Dustin and I entwined our arms over sleeping Henrik, praying together for the people being targeted by ISIS, Christians and other faith minorities.  For those working in the regions affected.  Henrik slept on and I couldn’t help but wonder what sort of world he would know in his days.

I prayed too for the terrorists.  It is no small thing to be a murderer of children; how deep the darkness in the soul to be able to do such!  I prayed for eyes opened and hearts of stone turned to flesh.  Though their crimes break my heart, I am also heartbroken for them; they will always be haunted by their violent deeds, and if ever they entertain the idea of disillusionment with their ideology, there will be those small faces before them, there will be that blood, and all of that horror.  There is plenty of motive to keep their hearts hard and their souls darkened.  The light reveals too much.

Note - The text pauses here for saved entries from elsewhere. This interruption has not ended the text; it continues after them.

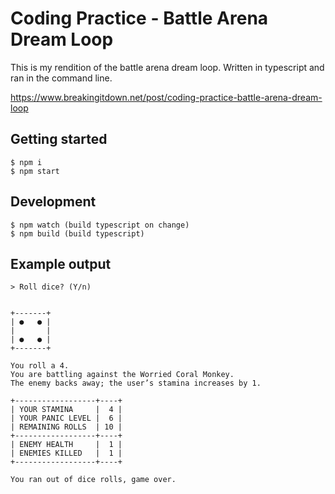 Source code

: # Coding Practice - Battle Arena Dream Loop

This is my rendition of the battle arena dream loop. Written in typescript and ran in the command line.

https://www.breakingitdown.net/post/coding-practice-battle-arena-dream-loop

## Getting started

```
$ npm i
$ npm start
```

## Development

```
$ npm watch (build typescript on change)
$ npm build (build typescript)
```

## Example output

```
> Roll dice? (Y/n)


+-------+
| ●   ● |
|       |
| ●   ● |
+-------+

You roll a 4.
You are battling against the Worried Coral Monkey.
The enemy backs away; the user’s stamina increases by 1.

+------------------+----+
| YOUR STAMINA     |  4 |
| YOUR PANIC LEVEL |  6 |
| REMAINING ROLLS  | 10 |
+------------------+----+
| ENEMY HEALTH     |  1 |
| ENEMIES KILLED   |  1 |
+------------------+----+

You ran out of dice rolls, game over.
```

The news this morning revealed images of bombed sites in Syria.  There are always little children on the periphery, isn’t there?  Surveying these piles of cinderblock rubble?  It is always jarring for me to see them on the edges of aftermath.  I see you, little ones, and I pray for you; this isn’t the world as it should be.

Why is it that children are so often sacrificed on the altars of men?  From ancient times, when babies were burnt to death in sacrifice to Baal, to the Egyptians commanding that all the Hebrew boy babies be killed upon birth, we have seen the most vulnerable among us brutally killed by the most powerful.  WHY?

WHY???

WHY???

But isn’t the worst of it that it happens today, right here, in our modern, first world, United States of America?  In clean, sterile clinics with smiling “nurses” and assuring “doctors”?  (I put them in quotes because they violate their hippocratic oath to “do no harm”).  Children are decapitated, dismembered, here, on our proud and self-righteous soil, thousands, EVERY DAY.  Maybe not for a religious ideology, but often for a far weaker and more anemic one; convenience.  And so our indignation resounds hollow, doesn’t it?  Are we for life, or aren’t we?

People call the ISIS fighters monsters and call the abortionists compassionate.  When will we open our eyes and let the light reveal the horrors on our own soil?  The deliberate and cruel extermination of life most tender?  When will we see?

I pray for the ISIS fighters and the abortionists, and the mothers laying back and spreading their legs for their children to be killed, that eyes would fly open, that hearts would be illumined, and that the tide of blood, the blood of the innocents, would be halted.  Because one man’s, or woman’s, agenda should NEVER mean the death of a child.